# Retailer Data Warehouse Design

> Queries are crawling. The analysts are not happy.

Canonical URL: <https://datadriven.io/problems/retailer_data_warehouse_design>

Domain: Data Modeling · Difficulty: medium · Seniority: L5

## Problem

We're a mid-size e-commerce company processing about 10,000 orders per day. The analytics team needs to build dashboards for sales performance, customer segmentation, and product trends. Right now all the data lives in a normalized Postgres OLTP database and queries are slow. Can you design a dimensional model for the analytics warehouse?

## Worked solution and explanation

### Why this problem exists in real interviews

This is a minimalist star schema probe. Interviewers use it to test whether a candidate can resist the urge to over-engineer: can they declare a clean atomic fact, three conformed dimensions, and stop there? The signal is proportionality between the model and the stated requirements.

> **Trick to Solving**
>
> The tell is the simplicity of the ask. Before drawing any tables, a strong candidate asks: what questions will analysts run, and at what grain? If the answer is "product sales over time", three dimensions and one fact is enough. More tables is a smell.
> 
> 1. Declare grain at the order line
> 2. Choose three conformed dimensions and stop
> 3. Assign surrogate keys for evolvability
> 4. Resist adding dim_geography or dim_promotion unless the prompt names them

---

### Break down the requirements

#### Step 1: Fix the grain

`fact_orders` is one row per product per order.

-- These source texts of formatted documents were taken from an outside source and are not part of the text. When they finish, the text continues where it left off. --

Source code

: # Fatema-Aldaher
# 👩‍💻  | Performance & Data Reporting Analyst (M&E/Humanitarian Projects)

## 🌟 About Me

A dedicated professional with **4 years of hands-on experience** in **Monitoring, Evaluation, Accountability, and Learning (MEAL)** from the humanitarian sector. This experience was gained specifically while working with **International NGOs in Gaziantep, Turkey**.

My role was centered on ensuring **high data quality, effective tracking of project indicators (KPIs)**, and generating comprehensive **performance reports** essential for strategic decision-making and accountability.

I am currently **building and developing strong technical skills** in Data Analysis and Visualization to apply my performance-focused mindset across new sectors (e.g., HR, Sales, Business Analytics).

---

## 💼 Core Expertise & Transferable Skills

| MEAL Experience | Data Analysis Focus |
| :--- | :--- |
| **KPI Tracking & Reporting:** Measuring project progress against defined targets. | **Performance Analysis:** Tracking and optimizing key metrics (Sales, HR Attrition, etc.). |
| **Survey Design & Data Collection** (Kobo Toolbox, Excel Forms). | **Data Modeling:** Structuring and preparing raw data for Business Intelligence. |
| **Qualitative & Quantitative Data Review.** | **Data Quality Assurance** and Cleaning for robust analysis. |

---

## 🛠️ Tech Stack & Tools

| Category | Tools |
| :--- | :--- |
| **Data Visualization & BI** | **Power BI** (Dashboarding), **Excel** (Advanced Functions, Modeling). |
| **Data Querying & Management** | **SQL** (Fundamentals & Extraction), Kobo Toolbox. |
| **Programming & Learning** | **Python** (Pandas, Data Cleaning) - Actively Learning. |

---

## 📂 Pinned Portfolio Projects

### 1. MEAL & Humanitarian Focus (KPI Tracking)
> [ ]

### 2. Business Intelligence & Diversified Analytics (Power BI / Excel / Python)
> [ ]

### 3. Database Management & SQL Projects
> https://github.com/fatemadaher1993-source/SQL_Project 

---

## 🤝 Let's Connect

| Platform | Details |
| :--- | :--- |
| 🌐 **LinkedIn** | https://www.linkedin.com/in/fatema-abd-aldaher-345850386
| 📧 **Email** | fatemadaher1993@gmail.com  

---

Atomic grain supports every roll-up without pre-aggregation and keeps the model answerable to questions the product team has not yet asked.

#### Step 2: Choose the minimum conformed dimensions

Customer, product, and date cover the stated reporting needs. A fourth dimension like geography is cheap to add later if required; adding it upfront costs maintenance without delivering value.

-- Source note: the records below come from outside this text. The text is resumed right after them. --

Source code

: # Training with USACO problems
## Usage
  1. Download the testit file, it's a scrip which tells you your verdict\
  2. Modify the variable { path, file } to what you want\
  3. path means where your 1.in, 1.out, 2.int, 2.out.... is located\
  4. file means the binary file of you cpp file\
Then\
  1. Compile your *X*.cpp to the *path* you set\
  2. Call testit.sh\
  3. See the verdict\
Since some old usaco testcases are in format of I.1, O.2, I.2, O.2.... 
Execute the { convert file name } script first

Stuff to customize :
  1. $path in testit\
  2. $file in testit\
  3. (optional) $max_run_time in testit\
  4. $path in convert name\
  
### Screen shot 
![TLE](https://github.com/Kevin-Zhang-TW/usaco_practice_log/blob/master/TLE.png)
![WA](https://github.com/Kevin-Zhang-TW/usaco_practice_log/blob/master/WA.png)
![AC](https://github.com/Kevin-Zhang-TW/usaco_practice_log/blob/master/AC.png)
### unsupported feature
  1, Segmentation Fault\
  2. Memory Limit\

#### Step 3: Use surrogate keys

`customer_sk`, `product_sk`, and `date_sk` decouple the fact from source system churn. When a customer merges accounts or a product gets relaunched, the surrogate absorbs it.

#### Step 4: Keep measures additive

`quantity` and `extended_amount` roll up cleanly across any dimension combination. Derived measures (ASP, unit price) are computed at query time.

---

### The solution

Below is one conceptually sound design. The restraint is the point: a three-dimension star with an atomic fact answers the stated questions without over-committing.

> **Why This Design Works**
>
> Minimalism buys evolvability. With only three dimensions, every new analytical question either fits into the existing star or clearly motivates a new dimension. The trade-off is that single-pass denormalized queries need joins, which modern columnar engines handle cheaply.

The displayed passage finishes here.